DESCRIPTION OF THE TASK: Give back only the lines in the records below from the one with "- Et bien d'autres..." to the one with "Data Pipeline Overview", both inclusive, word for word.

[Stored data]
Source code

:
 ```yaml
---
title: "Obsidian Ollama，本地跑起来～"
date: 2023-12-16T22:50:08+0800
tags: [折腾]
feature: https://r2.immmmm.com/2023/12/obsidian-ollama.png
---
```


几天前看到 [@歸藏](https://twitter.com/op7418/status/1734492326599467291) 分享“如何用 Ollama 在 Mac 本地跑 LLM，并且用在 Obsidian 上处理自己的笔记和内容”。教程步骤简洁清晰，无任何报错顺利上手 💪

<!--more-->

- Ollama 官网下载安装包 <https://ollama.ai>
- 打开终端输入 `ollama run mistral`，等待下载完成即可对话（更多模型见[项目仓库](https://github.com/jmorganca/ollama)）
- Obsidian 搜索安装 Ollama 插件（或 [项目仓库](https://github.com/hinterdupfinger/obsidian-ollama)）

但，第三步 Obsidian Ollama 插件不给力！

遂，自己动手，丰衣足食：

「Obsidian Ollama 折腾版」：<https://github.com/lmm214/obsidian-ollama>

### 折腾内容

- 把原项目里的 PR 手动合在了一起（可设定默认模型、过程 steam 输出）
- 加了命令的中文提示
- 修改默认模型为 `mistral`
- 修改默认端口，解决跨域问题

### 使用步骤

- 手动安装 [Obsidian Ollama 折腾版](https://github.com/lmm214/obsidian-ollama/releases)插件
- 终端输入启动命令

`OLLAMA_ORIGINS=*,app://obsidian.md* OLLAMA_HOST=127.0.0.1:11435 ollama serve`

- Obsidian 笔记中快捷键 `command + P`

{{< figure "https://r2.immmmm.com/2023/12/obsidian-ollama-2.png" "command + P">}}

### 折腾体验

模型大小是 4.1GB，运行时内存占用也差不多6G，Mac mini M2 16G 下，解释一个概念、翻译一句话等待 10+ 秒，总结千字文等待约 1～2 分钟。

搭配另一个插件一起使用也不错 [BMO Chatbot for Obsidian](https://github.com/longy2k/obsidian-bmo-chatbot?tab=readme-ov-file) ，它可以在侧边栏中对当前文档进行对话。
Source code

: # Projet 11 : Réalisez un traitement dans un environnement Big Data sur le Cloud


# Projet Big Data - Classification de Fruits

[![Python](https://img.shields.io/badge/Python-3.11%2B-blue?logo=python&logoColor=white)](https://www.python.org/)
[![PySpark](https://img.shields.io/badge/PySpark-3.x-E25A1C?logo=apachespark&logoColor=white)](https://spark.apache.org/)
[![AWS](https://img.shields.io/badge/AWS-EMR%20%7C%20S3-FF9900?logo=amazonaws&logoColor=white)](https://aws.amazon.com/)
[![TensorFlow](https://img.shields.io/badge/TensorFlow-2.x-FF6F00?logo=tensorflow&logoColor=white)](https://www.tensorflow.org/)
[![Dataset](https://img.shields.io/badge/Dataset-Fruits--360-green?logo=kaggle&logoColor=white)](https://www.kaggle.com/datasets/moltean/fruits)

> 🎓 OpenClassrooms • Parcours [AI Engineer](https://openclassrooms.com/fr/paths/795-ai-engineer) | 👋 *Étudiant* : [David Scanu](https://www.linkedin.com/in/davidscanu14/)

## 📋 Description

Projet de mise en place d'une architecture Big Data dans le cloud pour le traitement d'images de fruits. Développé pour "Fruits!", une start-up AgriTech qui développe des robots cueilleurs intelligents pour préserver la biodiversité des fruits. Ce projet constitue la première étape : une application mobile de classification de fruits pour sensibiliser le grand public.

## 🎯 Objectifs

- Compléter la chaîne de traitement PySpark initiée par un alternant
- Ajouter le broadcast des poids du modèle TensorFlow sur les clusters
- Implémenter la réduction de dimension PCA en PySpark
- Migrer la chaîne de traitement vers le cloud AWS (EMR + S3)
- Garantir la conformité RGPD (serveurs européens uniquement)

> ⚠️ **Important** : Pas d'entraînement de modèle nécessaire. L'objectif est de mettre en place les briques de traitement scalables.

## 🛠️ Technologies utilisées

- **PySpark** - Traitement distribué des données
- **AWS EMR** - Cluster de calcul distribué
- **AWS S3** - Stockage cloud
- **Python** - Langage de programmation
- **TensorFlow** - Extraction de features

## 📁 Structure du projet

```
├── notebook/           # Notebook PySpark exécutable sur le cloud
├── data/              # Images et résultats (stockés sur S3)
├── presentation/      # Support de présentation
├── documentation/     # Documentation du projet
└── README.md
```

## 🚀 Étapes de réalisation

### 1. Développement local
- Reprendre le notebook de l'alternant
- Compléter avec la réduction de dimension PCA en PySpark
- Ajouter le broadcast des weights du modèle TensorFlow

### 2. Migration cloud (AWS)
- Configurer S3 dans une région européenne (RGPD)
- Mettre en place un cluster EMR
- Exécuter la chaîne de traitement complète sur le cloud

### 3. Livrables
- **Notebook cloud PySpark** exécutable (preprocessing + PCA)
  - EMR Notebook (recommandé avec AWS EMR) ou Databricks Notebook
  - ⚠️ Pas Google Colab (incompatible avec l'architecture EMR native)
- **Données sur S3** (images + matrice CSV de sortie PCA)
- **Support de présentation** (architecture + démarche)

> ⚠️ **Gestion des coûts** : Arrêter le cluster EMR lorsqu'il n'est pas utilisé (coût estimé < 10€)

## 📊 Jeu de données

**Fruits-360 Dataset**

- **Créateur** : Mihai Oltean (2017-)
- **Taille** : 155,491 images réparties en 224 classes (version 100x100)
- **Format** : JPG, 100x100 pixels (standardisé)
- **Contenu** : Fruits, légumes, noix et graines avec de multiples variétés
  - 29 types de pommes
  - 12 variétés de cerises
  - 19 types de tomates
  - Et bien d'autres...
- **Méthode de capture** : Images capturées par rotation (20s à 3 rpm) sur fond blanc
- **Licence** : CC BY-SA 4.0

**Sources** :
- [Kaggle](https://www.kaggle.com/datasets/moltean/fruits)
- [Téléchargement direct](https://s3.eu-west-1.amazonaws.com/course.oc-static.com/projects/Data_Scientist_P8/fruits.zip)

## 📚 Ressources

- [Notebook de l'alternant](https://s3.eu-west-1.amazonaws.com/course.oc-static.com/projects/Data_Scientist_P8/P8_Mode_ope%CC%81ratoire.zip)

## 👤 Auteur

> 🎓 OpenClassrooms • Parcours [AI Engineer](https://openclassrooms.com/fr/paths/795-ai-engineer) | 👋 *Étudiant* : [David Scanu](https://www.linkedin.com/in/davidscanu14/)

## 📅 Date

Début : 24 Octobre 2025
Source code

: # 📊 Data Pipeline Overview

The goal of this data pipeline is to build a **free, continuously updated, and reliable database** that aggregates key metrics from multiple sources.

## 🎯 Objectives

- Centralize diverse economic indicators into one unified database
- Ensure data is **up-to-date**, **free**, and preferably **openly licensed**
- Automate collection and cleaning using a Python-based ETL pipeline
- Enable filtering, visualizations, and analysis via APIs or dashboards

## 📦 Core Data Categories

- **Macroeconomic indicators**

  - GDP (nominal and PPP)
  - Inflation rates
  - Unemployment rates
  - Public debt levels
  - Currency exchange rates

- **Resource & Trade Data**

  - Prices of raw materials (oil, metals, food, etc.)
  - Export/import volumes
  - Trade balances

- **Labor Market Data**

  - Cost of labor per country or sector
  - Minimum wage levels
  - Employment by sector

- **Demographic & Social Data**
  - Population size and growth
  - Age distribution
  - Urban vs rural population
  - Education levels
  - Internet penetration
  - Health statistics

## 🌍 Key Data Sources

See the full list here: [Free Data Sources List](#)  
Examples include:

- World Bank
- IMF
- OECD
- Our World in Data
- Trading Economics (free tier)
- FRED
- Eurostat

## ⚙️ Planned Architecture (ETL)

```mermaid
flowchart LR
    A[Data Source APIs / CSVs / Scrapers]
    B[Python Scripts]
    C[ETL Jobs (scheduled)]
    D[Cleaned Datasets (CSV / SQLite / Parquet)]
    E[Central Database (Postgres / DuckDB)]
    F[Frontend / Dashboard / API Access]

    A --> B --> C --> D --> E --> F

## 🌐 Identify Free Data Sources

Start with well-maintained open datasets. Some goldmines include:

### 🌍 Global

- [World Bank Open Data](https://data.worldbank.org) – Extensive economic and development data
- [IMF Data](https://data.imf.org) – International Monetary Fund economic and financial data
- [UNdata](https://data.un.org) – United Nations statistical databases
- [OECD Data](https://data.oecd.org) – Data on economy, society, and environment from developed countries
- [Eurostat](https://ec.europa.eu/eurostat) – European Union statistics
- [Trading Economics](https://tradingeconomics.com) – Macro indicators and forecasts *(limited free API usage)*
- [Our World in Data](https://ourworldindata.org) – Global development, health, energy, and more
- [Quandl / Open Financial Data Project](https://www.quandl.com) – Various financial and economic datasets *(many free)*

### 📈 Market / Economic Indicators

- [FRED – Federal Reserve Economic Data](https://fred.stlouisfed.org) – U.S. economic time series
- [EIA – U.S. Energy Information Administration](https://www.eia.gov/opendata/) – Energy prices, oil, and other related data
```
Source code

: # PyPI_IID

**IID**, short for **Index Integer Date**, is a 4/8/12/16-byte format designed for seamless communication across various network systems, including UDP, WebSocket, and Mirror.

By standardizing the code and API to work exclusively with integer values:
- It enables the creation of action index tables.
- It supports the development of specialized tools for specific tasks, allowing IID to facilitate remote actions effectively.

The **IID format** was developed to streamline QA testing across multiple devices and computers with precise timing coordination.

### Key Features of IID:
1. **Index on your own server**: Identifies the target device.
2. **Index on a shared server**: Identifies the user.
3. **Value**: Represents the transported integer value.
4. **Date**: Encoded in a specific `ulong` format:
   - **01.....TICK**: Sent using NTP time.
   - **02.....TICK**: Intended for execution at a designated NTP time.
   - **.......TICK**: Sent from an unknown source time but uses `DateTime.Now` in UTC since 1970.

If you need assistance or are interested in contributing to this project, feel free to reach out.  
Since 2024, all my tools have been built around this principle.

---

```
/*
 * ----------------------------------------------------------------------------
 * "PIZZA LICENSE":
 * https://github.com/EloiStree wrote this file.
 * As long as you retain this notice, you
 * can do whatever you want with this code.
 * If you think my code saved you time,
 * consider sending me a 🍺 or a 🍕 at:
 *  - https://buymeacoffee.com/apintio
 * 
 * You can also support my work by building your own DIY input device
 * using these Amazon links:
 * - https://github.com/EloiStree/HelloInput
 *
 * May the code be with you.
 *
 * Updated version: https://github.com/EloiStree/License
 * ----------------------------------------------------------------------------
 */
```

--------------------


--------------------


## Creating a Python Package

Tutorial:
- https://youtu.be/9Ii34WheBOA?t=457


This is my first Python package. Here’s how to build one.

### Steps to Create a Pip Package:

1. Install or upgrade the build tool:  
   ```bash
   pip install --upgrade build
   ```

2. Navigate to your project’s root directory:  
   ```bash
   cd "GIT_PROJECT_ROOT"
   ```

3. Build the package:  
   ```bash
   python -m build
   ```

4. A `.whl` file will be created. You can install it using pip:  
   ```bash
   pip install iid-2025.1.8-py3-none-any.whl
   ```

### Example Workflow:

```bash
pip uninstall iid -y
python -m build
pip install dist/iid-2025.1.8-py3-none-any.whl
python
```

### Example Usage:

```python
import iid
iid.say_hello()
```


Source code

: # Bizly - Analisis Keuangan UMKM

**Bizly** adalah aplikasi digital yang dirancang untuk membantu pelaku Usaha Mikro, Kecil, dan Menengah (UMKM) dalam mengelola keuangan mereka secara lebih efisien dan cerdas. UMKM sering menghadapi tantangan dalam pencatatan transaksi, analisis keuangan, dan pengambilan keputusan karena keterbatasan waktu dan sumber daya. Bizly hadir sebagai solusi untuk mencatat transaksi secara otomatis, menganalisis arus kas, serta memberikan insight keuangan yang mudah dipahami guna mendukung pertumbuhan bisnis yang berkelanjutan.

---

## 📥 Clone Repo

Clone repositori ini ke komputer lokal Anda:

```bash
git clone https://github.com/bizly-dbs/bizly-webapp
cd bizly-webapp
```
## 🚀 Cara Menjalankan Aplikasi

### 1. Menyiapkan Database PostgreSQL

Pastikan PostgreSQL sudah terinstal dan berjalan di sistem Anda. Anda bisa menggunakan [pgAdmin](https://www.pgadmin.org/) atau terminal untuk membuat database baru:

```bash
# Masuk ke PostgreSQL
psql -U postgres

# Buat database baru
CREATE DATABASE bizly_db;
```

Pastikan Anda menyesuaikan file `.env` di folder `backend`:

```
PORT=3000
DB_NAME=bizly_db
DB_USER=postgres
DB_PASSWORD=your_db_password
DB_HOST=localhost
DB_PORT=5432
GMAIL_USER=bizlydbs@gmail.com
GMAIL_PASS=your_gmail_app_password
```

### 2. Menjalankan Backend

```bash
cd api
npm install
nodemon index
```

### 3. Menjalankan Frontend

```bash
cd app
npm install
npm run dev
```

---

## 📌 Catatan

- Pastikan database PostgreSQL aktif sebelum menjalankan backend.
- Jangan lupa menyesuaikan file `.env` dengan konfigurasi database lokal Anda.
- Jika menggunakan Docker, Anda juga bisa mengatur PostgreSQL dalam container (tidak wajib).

TASK RESPONSE:
  - Et bien d'autres...
- **Méthode de capture** : Images capturées par rotation (20s à 3 rpm) sur fond blanc
- **Licence** : CC BY-SA 4.0

**Sources** :
- [Kaggle](https://www.kaggle.com/datasets/moltean/fruits)
- [Téléchargement direct](https://s3.eu-west-1.amazonaws.com/course.oc-static.com/projects/Data_Scientist_P8/fruits.zip)

## 📚 Ressources

- [Notebook de l'alternant](https://s3.eu-west-1.amazonaws.com/course.oc-static.com/projects/Data_Scientist_P8/P8_Mode_ope%CC%81ratoire.zip)

## 👤 Auteur

> 🎓 OpenClassrooms • Parcours [AI Engineer](https://openclassrooms.com/fr/paths/795-ai-engineer) | 👋 *Étudiant* : [David Scanu](https://www.linkedin.com/in/davidscanu14/)

## 📅 Date

Début : 24 Octobre 2025
Source code

: # 📊 Data Pipeline Overview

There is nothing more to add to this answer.